The full listing is to be transcribed exactly, with each picture left out.

* * * * * * *

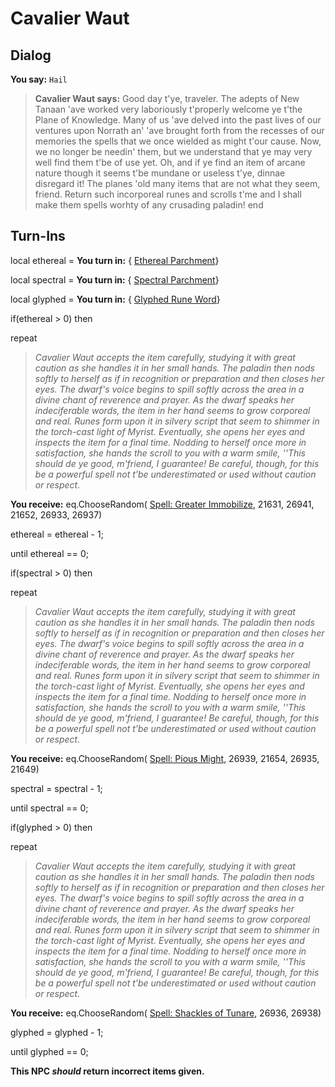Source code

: # Cavalier Waut

## Dialog

**You say:** `Hail`



>**Cavalier Waut says:** Good day t'ye, traveler. The adepts of New Tanaan 'ave worked very laboriously t'properly welcome ye t'the Plane of Knowledge. Many of us 'ave delved into the past lives of our ventures upon Norrath an' 'ave brought forth from the recesses of our memories the spells that we once wielded as might t'our cause. Now, we no longer be needin' them, but we understand that ye may very well find them t'be of use yet. Oh, and if ye find an item of arcane nature though it seems t'be mundane or useless t'ye, dinnae disregard it! The planes 'old many items that are not what they seem, friend. Return such incorporeal runes and scrolls t'me and I shall make them spells worhty of any crusading paladin!
end

## Turn-Ins



local ethereal =  **You turn in:**  { [Ethereal Parchment](/item/29112)}

local spectral =  **You turn in:**  { [Spectral Parchment](/item/29131)}

local glyphed =  **You turn in:**  { [Glyphed Rune Word](/item/29132)}

if(ethereal > 0) then


repeat



>*Cavalier Waut accepts the item carefully, studying it with great caution as she handles it in her small hands. The paladin then nods softly to herself as if in recognition or preparation and then closes her eyes. The dwarf's voice begins to spill softly across the area in a divine chant of reverence and prayer. As the dwarf speaks her indeciferable words, the item in her hand seems to grow corporeal and real. Runes form upon it in silvery script that seem to shimmer in the torch-cast light of Myrist. Eventually, she opens her eyes and inspects the item for a final time. Nodding to herself once more in satisfaction, she hands the scroll to you with a warm smile, ''This should de ye good, m'friend, I guarantee! Be careful, though, for this be a powerful spell not t'be underestimated or used without caution or respect.*



 **You receive:** eq.ChooseRandom( [Spell: Greater Immobilize](/item/26945), 21631, 26941, 21652, 26933, 26937) 



ethereal = ethereal - 1;


until ethereal == 0;

if(spectral > 0) then


repeat



>*Cavalier Waut accepts the item carefully, studying it with great caution as she handles it in her small hands. The paladin then nods softly to herself as if in recognition or preparation and then closes her eyes. The dwarf's voice begins to spill softly across the area in a divine chant of reverence and prayer. As the dwarf speaks her indeciferable words, the item in her hand seems to grow corporeal and real. Runes form upon it in silvery script that seem to shimmer in the torch-cast light of Myrist. Eventually, she opens her eyes and inspects the item for a final time. Nodding to herself once more in satisfaction, she hands the scroll to you with a warm smile, ''This should de ye good, m'friend, I guarantee! Be careful, though, for this be a powerful spell not t'be underestimated or used without caution or respect.*



 **You receive:** eq.ChooseRandom( [Spell: Pious Might](/item/26934), 26939, 21654, 26935, 21649) 



spectral = spectral - 1;


until spectral == 0;

if(glyphed > 0) then


repeat



>*Cavalier Waut accepts the item carefully, studying it with great caution as she handles it in her small hands. The paladin then nods softly to herself as if in recognition or preparation and then closes her eyes. The dwarf's voice begins to spill softly across the area in a divine chant of reverence and prayer. As the dwarf speaks her indeciferable words, the item in her hand seems to grow corporeal and real. Runes form upon it in silvery script that seem to shimmer in the torch-cast light of Myrist. Eventually, she opens her eyes and inspects the item for a final time. Nodding to herself once more in satisfaction, she hands the scroll to you with a warm smile, ''This should de ye good, m'friend, I guarantee! Be careful, though, for this be a powerful spell not t'be underestimated or used without caution or respect.*



 **You receive:** eq.ChooseRandom( [Spell: Shackles of Tunare](/item/21653), 26936, 26938) 



glyphed = glyphed - 1;


until glyphed == 0;

**This NPC *should* return incorrect items given.**





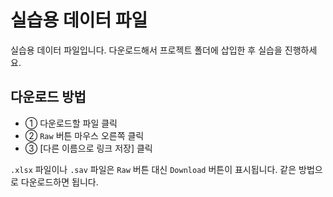 # 실습용 데이터 파일
실습용 데이터 파일입니다. 다운로드해서 프로젝트 폴더에 삽입한 후 실습을 진행하세요.

## 다운로드 방법
- ① 다운로드할 파일 클릭
- ② `Raw` 버튼 마우스 오른쪽 클릭
- ③ [다른 이름으로 링크 저장] 클릭

`.xlsx` 파일이나 `.sav` 파일은 `Raw` 버튼 대신 `Download` 버튼이 표시됩니다. 같은 방법으로 다운로드하면 됩니다.
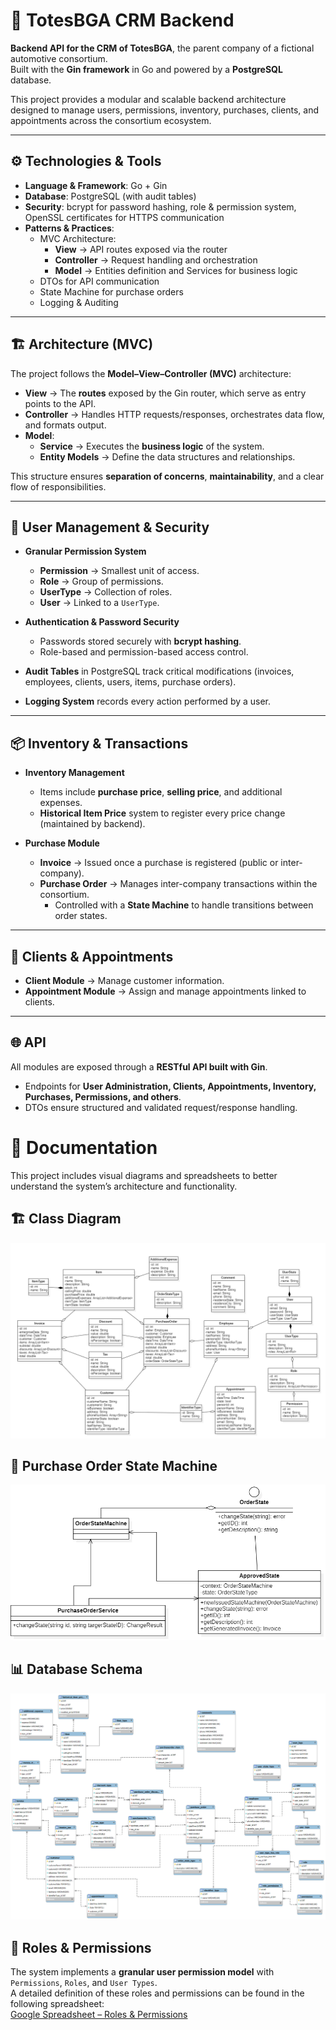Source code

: # 🚗 TotesBGA CRM Backend  

**Backend API for the CRM of TotesBGA**, the parent company of a fictional automotive consortium.  
Built with the **Gin framework** in Go and powered by a **PostgreSQL** database.  

This project provides a modular and scalable backend architecture designed to manage users, permissions, inventory, purchases, clients, and appointments across the consortium ecosystem.  


---

## ⚙️ Technologies & Tools  

- **Language & Framework**: Go + Gin  
- **Database**: PostgreSQL (with audit tables)  
- **Security**: bcrypt for password hashing, role & permission system, OpenSSL certificates for HTTPS communication  
- **Patterns & Practices**:  
  - MVC Architecture:  
    - **View** → API routes exposed via the router  
    - **Controller** → Request handling and orchestration  
    - **Model** → Entities definition and Services for business logic  
  - DTOs for API communication  
  - State Machine for purchase orders  
  - Logging & Auditing  

---

## 🏗️ Architecture (MVC)  

The project follows the **Model–View–Controller (MVC)** architecture:  

- **View** → The **routes** exposed by the Gin router, which serve as entry points to the API.  
- **Controller** → Handles HTTP requests/responses, orchestrates data flow, and formats output.  
- **Model**:  
  - **Service** → Executes the **business logic** of the system.  
  - **Entity Models** → Define the data structures and relationships.  

This structure ensures **separation of concerns**, **maintainability**, and a clear flow of responsibilities.  

---

## 🔐 User Management & Security  

- **Granular Permission System**  
  - **Permission** → Smallest unit of access.  
  - **Role** → Group of permissions.  
  - **UserType** → Collection of roles.  
  - **User** → Linked to a `UserType`.  

- **Authentication & Password Security**  
  - Passwords stored securely with **bcrypt hashing**.  
  - Role-based and permission-based access control.  

- **Audit Tables** in PostgreSQL track critical modifications (invoices, employees, clients, users, items, purchase orders).  

- **Logging System** records every action performed by a user.  

---

## 📦 Inventory & Transactions  

- **Inventory Management**  
  - Items include **purchase price**, **selling price**, and additional expenses.  
  - **Historical Item Price** system to register every price change (maintained by backend).  

- **Purchase Module**  
  - **Invoice** → Issued once a purchase is registered (public or inter-company).  
  - **Purchase Order** → Manages inter-company transactions within the consortium.  
    - Controlled with a **State Machine** to handle transitions between order states.  

---

## 👥 Clients & Appointments  

- **Client Module** → Manage customer information.  
- **Appointment Module** → Assign and manage appointments linked to clients.  

---

## 🌐 API  

All modules are exposed through a **RESTful API built with Gin**.  
- Endpoints for **User Administration, Clients, Appointments, Inventory, Purchases, Permissions, and others**.  
- DTOs ensure structured and validated request/response handling.  

# 📘 Documentation  

This project includes visual diagrams and spreadsheets to better understand the system’s architecture and functionality.  


## 🏗️ Class Diagram  
![Class Diagram](ClassDiagram1.png)  

## 🔄 Purchase Order State Machine  
![Purchase Order State Machine](MachineState.png)  

## 📊 Database Schema  
![Database Schema](bd.png)  


## 👥 Roles & Permissions  
The system implements a **granular user permission model** with `Permissions`, `Roles`, and `User Types`.  
A detailed definition of these roles and permissions can be found in the following spreadsheet:  
[Google Spreadsheet – Roles & Permissions](https://docs.google.com/spreadsheets/d/11m102lqUJTmU0siZoBioVnoCZNL1aB6UESGzQxuqE8w/edit?usp=sharing)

* * * * * * *

** ANSWER BELOW **
Source code

: # Cavalier Waut

## Dialog

**You say:** `Hail`



>**Cavalier Waut says:** Good day t'ye, traveler. The adepts of New Tanaan 'ave worked very laboriously t'properly welcome ye t'the Plane of Knowledge. Many of us 'ave delved into the past lives of our ventures upon Norrath an' 'ave brought forth from the recesses of our memories the spells that we once wielded as might t'our cause. Now, we no longer be needin' them, but we understand that ye may very well find them t'be of use yet. Oh, and if ye find an item of arcane nature though it seems t'be mundane or useless t'ye, dinnae disregard it! The planes 'old many items that are not what they seem, friend. Return such incorporeal runes and scrolls t'me and I shall make them spells worhty of any crusading paladin!
end

## Turn-Ins



local ethereal =  **You turn in:**  { [Ethereal Parchment](/item/29112)}

local spectral =  **You turn in:**  { [Spectral Parchment](/item/29131)}

local glyphed =  **You turn in:**  { [Glyphed Rune Word](/item/29132)}

if(ethereal > 0) then


repeat



>*Cavalier Waut accepts the item carefully, studying it with great caution as she handles it in her small hands. The paladin then nods softly to herself as if in recognition or preparation and then closes her eyes. The dwarf's voice begins to spill softly across the area in a divine chant of reverence and prayer. As the dwarf speaks her indeciferable words, the item in her hand seems to grow corporeal and real. Runes form upon it in silvery script that seem to shimmer in the torch-cast light of Myrist. Eventually, she opens her eyes and inspects the item for a final time. Nodding to herself once more in satisfaction, she hands the scroll to you with a warm smile, ''This should de ye good, m'friend, I guarantee! Be careful, though, for this be a powerful spell not t'be underestimated or used without caution or respect.*



 **You receive:** eq.ChooseRandom( [Spell: Greater Immobilize](/item/26945), 21631, 26941, 21652, 26933, 26937) 



ethereal = ethereal - 1;


until ethereal == 0;

if(spectral > 0) then


repeat



>*Cavalier Waut accepts the item carefully, studying it with great caution as she handles it in her small hands. The paladin then nods softly to herself as if in recognition or preparation and then closes her eyes. The dwarf's voice begins to spill softly across the area in a divine chant of reverence and prayer. As the dwarf speaks her indeciferable words, the item in her hand seems to grow corporeal and real. Runes form upon it in silvery script that seem to shimmer in the torch-cast light of Myrist. Eventually, she opens her eyes and inspects the item for a final time. Nodding to herself once more in satisfaction, she hands the scroll to you with a warm smile, ''This should de ye good, m'friend, I guarantee! Be careful, though, for this be a powerful spell not t'be underestimated or used without caution or respect.*



 **You receive:** eq.ChooseRandom( [Spell: Pious Might](/item/26934), 26939, 21654, 26935, 21649) 



spectral = spectral - 1;


until spectral == 0;

if(glyphed > 0) then


repeat



>*Cavalier Waut accepts the item carefully, studying it with great caution as she handles it in her small hands. The paladin then nods softly to herself as if in recognition or preparation and then closes her eyes. The dwarf's voice begins to spill softly across the area in a divine chant of reverence and prayer. As the dwarf speaks her indeciferable words, the item in her hand seems to grow corporeal and real. Runes form upon it in silvery script that seem to shimmer in the torch-cast light of Myrist. Eventually, she opens her eyes and inspects the item for a final time. Nodding to herself once more in satisfaction, she hands the scroll to you with a warm smile, ''This should de ye good, m'friend, I guarantee! Be careful, though, for this be a powerful spell not t'be underestimated or used without caution or respect.*



 **You receive:** eq.ChooseRandom( [Spell: Shackles of Tunare](/item/21653), 26936, 26938) 



glyphed = glyphed - 1;


until glyphed == 0;

**This NPC *should* return incorrect items given.**





 # 실습용 데이터 파일
실습용 데이터 파일입니다. 다운로드해서 프로젝트 폴더에 삽입한 후 실습을 진행하세요.

## 다운로드 방법
- ① 다운로드할 파일 클릭
- ② `Raw` 버튼 마우스 오른쪽 클릭
- ③ [다른 이름으로 링크 저장] 클릭

`.xlsx` 파일이나 `.sav` 파일은 `Raw` 버튼 대신 `Download` 버튼이 표시됩니다. 같은 방법으로 다운로드하면 됩니다.
Source code

: # 🚗 TotesBGA CRM Backend  

**Backend API for the CRM of TotesBGA**, the parent company of a fictional automotive consortium.  
Built with the **Gin framework** in Go and powered by a **PostgreSQL** database.  

This project provides a modular and scalable backend architecture designed to manage users, permissions, inventory, purchases, clients, and appointments across the consortium ecosystem.  


---

## ⚙️ Technologies & Tools  

- **Language & Framework**: Go + Gin  
- **Database**: PostgreSQL (with audit tables)  
- **Security**: bcrypt for password hashing, role & permission system, OpenSSL certificates for HTTPS communication  
- **Patterns & Practices**:  
  - MVC Architecture:  
    - **View** → API routes exposed via the router  
    - **Controller** → Request handling and orchestration  
    - **Model** → Entities definition and Services for business logic  
  - DTOs for API communication  
  - State Machine for purchase orders  
  - Logging & Auditing  

---

## 🏗️ Architecture (MVC)  

The project follows the **Model–View–Controller (MVC)** architecture:  

- **View** → The **routes** exposed by the Gin router, which serve as entry points to the API.  
- **Controller** → Handles HTTP requests/responses, orchestrates data flow, and formats output.  
- **Model**:  
  - **Service** → Executes the **business logic** of the system.  
  - **Entity Models** → Define the data structures and relationships.  

This structure ensures **separation of concerns**, **maintainability**, and a clear flow of responsibilities.  

---

## 🔐 User Management & Security  

- **Granular Permission System**  
  - **Permission** → Smallest unit of access.  
  - **Role** → Group of permissions.  
  - **UserType** → Collection of roles.  
  - **User** → Linked to a `UserType`.  

- **Authentication & Password Security**  
  - Passwords stored securely with **bcrypt hashing**.  
  - Role-based and permission-based access control.  

- **Audit Tables** in PostgreSQL track critical modifications (invoices, employees, clients, users, items, purchase orders).  

- **Logging System** records every action performed by a user.  

---

## 📦 Inventory & Transactions  

- **Inventory Management**  
  - Items include **purchase price**, **selling price**, and additional expenses.  
  - **Historical Item Price** system to register every price change (maintained by backend).  

- **Purchase Module**  
  - **Invoice** → Issued once a purchase is registered (public or inter-company).  
  - **Purchase Order** → Manages inter-company transactions within the consortium.  
    - Controlled with a **State Machine** to handle transitions between order states.  

---

## 👥 Clients & Appointments  

- **Client Module** → Manage customer information.  
- **Appointment Module** → Assign and manage appointments linked to clients.  

---

## 🌐 API  

All modules are exposed through a **RESTful API built with Gin**.  
- Endpoints for **User Administration, Clients, Appointments, Inventory, Purchases, Permissions, and others**.  
- DTOs ensure structured and validated request/response handling.  

# 📘 Documentation  

This project includes visual diagrams and spreadsheets to better understand the system’s architecture and functionality.  


## 🏗️ Class Diagram  
![Class Diagram](ClassDiagram1.png)  

## 🔄 Purchase Order State Machine  
![Purchase Order State Machine](MachineState.png)  

## 📊 Database Schema  
![Database Schema](bd.png)  


## 👥 Roles & Permissions  
The system implements a **granular user permission model** with `Permissions`, `Roles`, and `User Types`.  
A detailed definition of these roles and permissions can be found in the following spreadsheet:  
[Google Spreadsheet – Roles & Permissions](https://docs.google.com/spreadsheets/d/11m102lqUJTmU0siZoBioVnoCZNL1aB6UESGzQxuqE8w/edit?usp=sharing)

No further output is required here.